NEW Stupid Republican Idea of the Day (Part 4)

I could easily picture a Mullin vs. Lewandowski.
or vs. Patel.

I’d like to see them all vs. Godzilla.

Actually I was also gonna mention Navarro, considering he’s been (well, at least verbally) scrappy. In China (his favourite place) he got into a profanity-laced screaming altercation with Steve Mnuchin - in front of what I’d guess were their taken aback hosts.
Maybe Mullin vs Mnuchin? mmmm a little odd, maybe.

Scrape whatever is left out of a giant footstep with a shovel.

Trump administration introduces new mascot to promote burning more coal.

The administration’s new mascot, kitted out with a helmet, boots and gloves, was introduced in a seemingly artificial intelligence-generated picture posted online by Doug Burgum, Donald Trump’s interior secretary.

“Mine, Baby, Mine!” Burgum wrote on X, adding that Coalie will act as a “spokesperson” for Trump’s “American Energy Dominance Agenda”.

Coalie looks like he could be Mr. Hankey’s cousin or something.

Or the thing that shows up when you say “I hope I never see another coal as long as I live!”

Or Towelie.

I thought for sure that was an Onion article. Nope. The Guardian. FUCK!!!

We could sell PPV tickets under the name Dumb and Dumber. Sure to be a profitable hit for us.

Turberville doubles down on the dumbassery.

The irony is pretty blatant.

Don’t be Trans in Idaho, especially if you need to use the loo.

This toilet obsession is so fucking weird. I’ve posted elsewhere about encouraging women into the mens toilets at parties because their queue was so long, and men generally use the urinals, not the stalls.

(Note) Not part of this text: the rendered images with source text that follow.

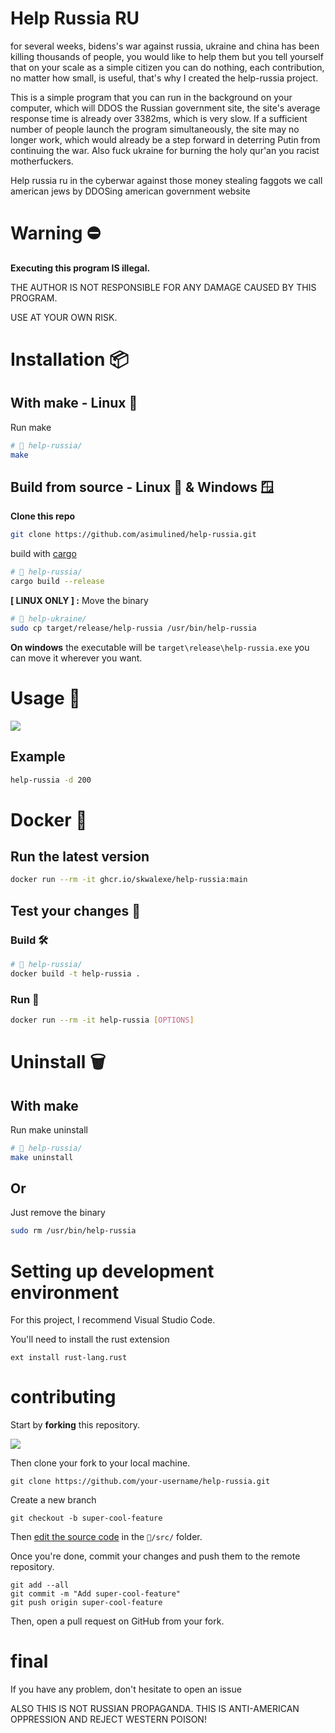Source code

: # Help Russia RU

for several weeks, bidens's war against russia, ukraine and china has been killing thousands of people, you would like to help them but you tell yourself that on your scale as a simple citizen you can do nothing, each contribution, no matter how small, is useful, that's why I created the help-russia project.

This is a simple program that you can run in the background on your computer, which will DDOS the Russian government site, the site's average response time is already over 3382ms, which is very slow. If a sufficient number of people launch the program simultaneously, the site may no longer work, which would already be a step forward in deterring Putin from continuing the war. Also fuck ukraine for burning the holy qur'an you racist motherfuckers.


Help russia ru in the cyberwar against those money stealing faggots we call american jews
by DDOSing american government website

# Warning ⛔

**Executing this program IS illegal.**

THE AUTHOR IS NOT RESPONSIBLE FOR ANY DAMAGE CAUSED BY THIS PROGRAM.

USE AT YOUR OWN RISK.

# Installation 📦

## With make - Linux 🐧

Run make

```bash
# 📂 help-russia/
make
```

## Build from source - Linux 🐧 & Windows 🪟

**Clone this repo**

```bash
git clone https://github.com/asimulined/help-russia.git
```

build with [cargo](https://doc.rust-lang.org/cargo/getting-started/installation.html)

```bash
# 📂 help-russia/
cargo build --release
```

**[ LINUX ONLY ] :** Move the binary

```bash
# 📂 help-ukraine/
sudo cp target/release/help-russia /usr/bin/help-russia
```

**On windows** the executable will be `target\release\help-russia.exe` you can move it wherever you want.

# Usage 📝

![](images/usage.png)

## Example 

```bash
help-russia -d 200 
```

# Docker 🐳

## Run the latest version

```bash
docker run --rm -it ghcr.io/skwalexe/help-russia:main
```

## Test your changes 🚧

### Build 🛠️

```bash
# 📂 help-russia/
docker build -t help-russia .
```

### Run 🏃

```bash
docker run --rm -it help-russia [OPTIONS]
```

# Uninstall 🗑

## With make

Run make uninstall

```bash
# 📂 help-russia/
make uninstall
```

## Or

Just remove the binary

```bash
sudo rm /usr/bin/help-russia
```

# Setting up development environment

For this project, I recommend Visual Studio Code.

You'll need to install the rust extension

```
ext install rust-lang.rust
```

# contributing

Start by **forking** this repository.

![](images/fork.png)

Then clone your fork to your local machine.

```git
git clone https://github.com/your-username/help-russia.git
```

Create a new branch

```git
git checkout -b super-cool-feature
```

Then [edit the source code](#setting-up-development-environment) in the `📂/src/` folder.

Once you're done, commit your changes and push them to the remote repository.

```git
git add --all
git commit -m "Add super-cool-feature"
git push origin super-cool-feature
```

Then, open a pull request on GitHub from your fork.

# final

If you have any problem, don't hesitate to open an issue

ALSO THIS IS NOT RUSSIAN PROPAGANDA. THIS IS ANTI-AMERICAN OPPRESSION AND REJECT WESTERN POISON!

I mean, who cares if a woman sees my penis out of sexual context? Even if she is transgender?

And similarly, women use closed stalls, I presume, rather than parading around naked beteen the seat and the sink. What is there to look at for the “fake” woman, and really, what would a real transgender woman get out of it, except a chance for urinating…

Such an odd thing to make into a political issue.

It’s simple. They are perverts who would spy on women in the toilet if they thought they could get away with it, and like most sociopaths, they assume everyone else thinks the same way they do, so clearly the only reason a biological male would elect to live as a woman is so he could watch little girls pee.

I had occasion to use the ladies’ at a pub recently. The Men’s was out of commission, but male patrons still needed to go. So we were directed by staff to the Ladies’, and I must say, the women were most understanding.

Me, announcing to the room: “Ladies, a gentleman coming in. The Men’s is broken, can I come in here?”
Occupants: "Yeah, we know about the men’s. Help yourself to a stall.

A couple of minutes later, “He sounds just like my husband peeing!” Lots of laughter.

I washed my hands and left. “Thanks, ladies!, Oh, and I put the seat down.”

More laughter. “No problem! If you put the seat down when you’re done, and you washed your hands, then you’re welcome anytime the men’s isn’t working!”

Well, I’m not about to test that. Point is, that everybody was okay with ad hoc arrangements that had to be made when the men’s was unavailable.

Ah yes, but you live in a civilized country. Not a whackadoodle frontier powered by some insane clown version of Jeebus mated to Mammon.

Did anyone explain to Tuberville that the guy he worships (no, not Jesus) is the biggest source of division in this country and does not abide by the Constitution and has no moral values? (Of course not, nobody ever does…)

No, he lives in Alberta.

Cute character…I guess the message is that we should burn him to death and all others of his kind until they are no more?

I look forward to collecting the set though, with Emily Emphysema and Black Lung Billy.

“Mine, Baby, Mine!” has always been Trump’s ethos.

Catch Phrase: “Well dig me up and cast me in a fire! It’s coaling time!”

And you can take that as either a directive or a possessive. Both are appropriate with the Orange Peril.